Data records:
——————
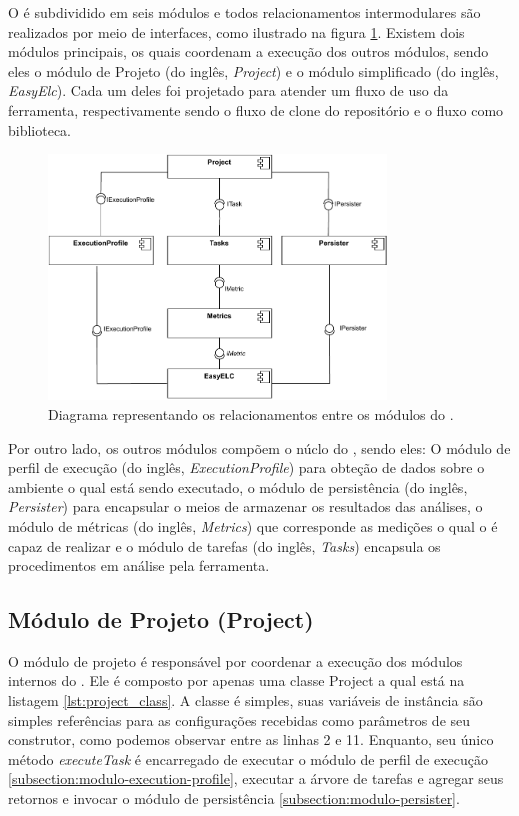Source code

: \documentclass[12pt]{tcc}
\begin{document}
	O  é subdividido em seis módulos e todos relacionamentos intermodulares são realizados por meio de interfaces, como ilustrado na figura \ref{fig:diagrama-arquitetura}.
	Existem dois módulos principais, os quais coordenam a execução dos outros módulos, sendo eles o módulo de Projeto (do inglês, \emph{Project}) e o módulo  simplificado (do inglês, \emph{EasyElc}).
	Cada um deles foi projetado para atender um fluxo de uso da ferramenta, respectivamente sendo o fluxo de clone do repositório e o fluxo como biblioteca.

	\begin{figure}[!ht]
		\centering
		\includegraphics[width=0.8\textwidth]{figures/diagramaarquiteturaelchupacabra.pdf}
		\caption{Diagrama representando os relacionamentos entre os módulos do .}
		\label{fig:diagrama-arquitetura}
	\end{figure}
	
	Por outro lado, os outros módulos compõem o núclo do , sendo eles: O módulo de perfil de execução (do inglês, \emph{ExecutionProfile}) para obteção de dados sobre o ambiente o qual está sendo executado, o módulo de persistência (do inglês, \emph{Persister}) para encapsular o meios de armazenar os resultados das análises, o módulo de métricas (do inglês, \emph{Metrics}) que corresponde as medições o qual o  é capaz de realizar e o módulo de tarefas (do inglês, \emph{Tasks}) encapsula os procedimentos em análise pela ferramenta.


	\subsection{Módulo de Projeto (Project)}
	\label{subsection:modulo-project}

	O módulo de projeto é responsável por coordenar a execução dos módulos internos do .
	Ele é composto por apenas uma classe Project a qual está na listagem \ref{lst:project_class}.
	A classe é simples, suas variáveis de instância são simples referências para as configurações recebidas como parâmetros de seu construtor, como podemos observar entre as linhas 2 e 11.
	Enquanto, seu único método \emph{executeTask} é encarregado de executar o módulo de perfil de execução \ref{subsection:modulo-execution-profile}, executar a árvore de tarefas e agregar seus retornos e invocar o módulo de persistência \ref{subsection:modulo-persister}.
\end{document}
——————
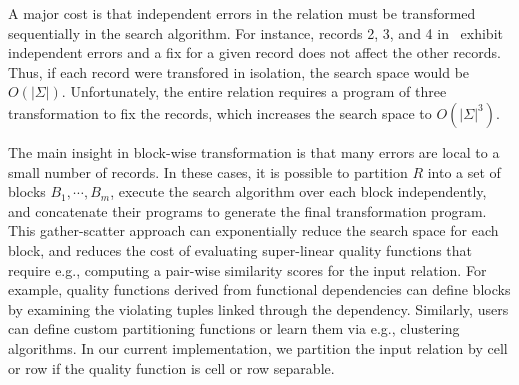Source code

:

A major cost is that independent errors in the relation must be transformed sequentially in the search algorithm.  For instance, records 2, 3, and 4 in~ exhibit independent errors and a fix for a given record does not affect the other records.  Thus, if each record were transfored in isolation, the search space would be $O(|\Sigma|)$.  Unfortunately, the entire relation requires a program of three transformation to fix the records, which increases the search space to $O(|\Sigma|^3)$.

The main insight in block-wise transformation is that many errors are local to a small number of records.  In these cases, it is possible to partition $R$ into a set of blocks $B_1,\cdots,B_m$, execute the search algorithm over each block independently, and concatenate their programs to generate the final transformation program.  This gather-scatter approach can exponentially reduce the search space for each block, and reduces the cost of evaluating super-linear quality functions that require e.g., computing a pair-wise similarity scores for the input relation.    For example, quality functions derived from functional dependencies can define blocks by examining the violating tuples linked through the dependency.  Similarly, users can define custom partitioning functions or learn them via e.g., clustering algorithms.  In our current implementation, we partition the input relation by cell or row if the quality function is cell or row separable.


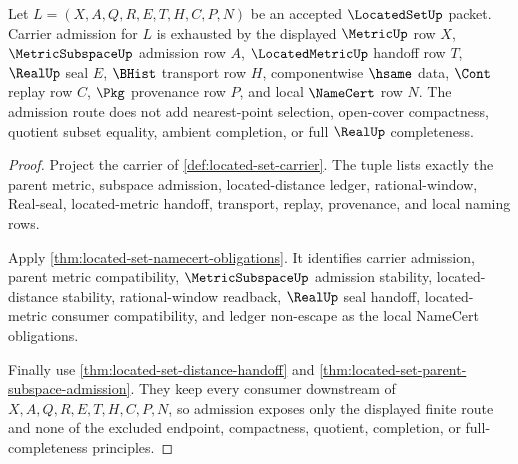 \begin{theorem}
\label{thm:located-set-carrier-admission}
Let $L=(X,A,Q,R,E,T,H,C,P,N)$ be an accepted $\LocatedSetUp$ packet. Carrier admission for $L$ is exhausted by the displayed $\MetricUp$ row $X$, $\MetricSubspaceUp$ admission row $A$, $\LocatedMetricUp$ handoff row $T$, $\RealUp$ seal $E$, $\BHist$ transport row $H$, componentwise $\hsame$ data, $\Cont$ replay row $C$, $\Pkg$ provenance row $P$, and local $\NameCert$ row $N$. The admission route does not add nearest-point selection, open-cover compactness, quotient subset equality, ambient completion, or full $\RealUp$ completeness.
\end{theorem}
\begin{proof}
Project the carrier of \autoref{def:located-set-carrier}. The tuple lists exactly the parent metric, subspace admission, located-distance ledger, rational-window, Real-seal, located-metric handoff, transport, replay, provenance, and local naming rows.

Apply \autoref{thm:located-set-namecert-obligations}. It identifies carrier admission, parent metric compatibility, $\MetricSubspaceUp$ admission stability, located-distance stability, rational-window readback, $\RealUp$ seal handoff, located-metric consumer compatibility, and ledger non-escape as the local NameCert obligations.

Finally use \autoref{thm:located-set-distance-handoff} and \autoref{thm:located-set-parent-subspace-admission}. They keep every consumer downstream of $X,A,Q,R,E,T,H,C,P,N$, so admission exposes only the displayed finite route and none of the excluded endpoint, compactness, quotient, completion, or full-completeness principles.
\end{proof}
——————
(TO DO): From the records above, copy each line where the word "full" can be found.

(WRITTEN SOLUTION):
Let $L=(X,A,Q,R,E,T,H,C,P,N)$ be an accepted $\LocatedSetUp$ packet. Carrier admission for $L$ is exhausted by the displayed $\MetricUp$ row $X$, $\MetricSubspaceUp$ admission row $A$, $\LocatedMetricUp$ handoff row $T$, $\RealUp$ seal $E$, $\BHist$ transport row $H$, componentwise $\hsame$ data, $\Cont$ replay row $C$, $\Pkg$ provenance row $P$, and local $\NameCert$ row $N$. The admission route does not add nearest-point selection, open-cover compactness, quotient subset equality, ambient completion, or full $\RealUp$ completeness.
Finally use \autoref{thm:located-set-distance-handoff} and \autoref{thm:located-set-parent-subspace-admission}. They keep every consumer downstream of $X,A,Q,R,E,T,H,C,P,N$, so admission exposes only the displayed finite route and none of the excluded endpoint, compactness, quotient, completion, or full-completeness principles.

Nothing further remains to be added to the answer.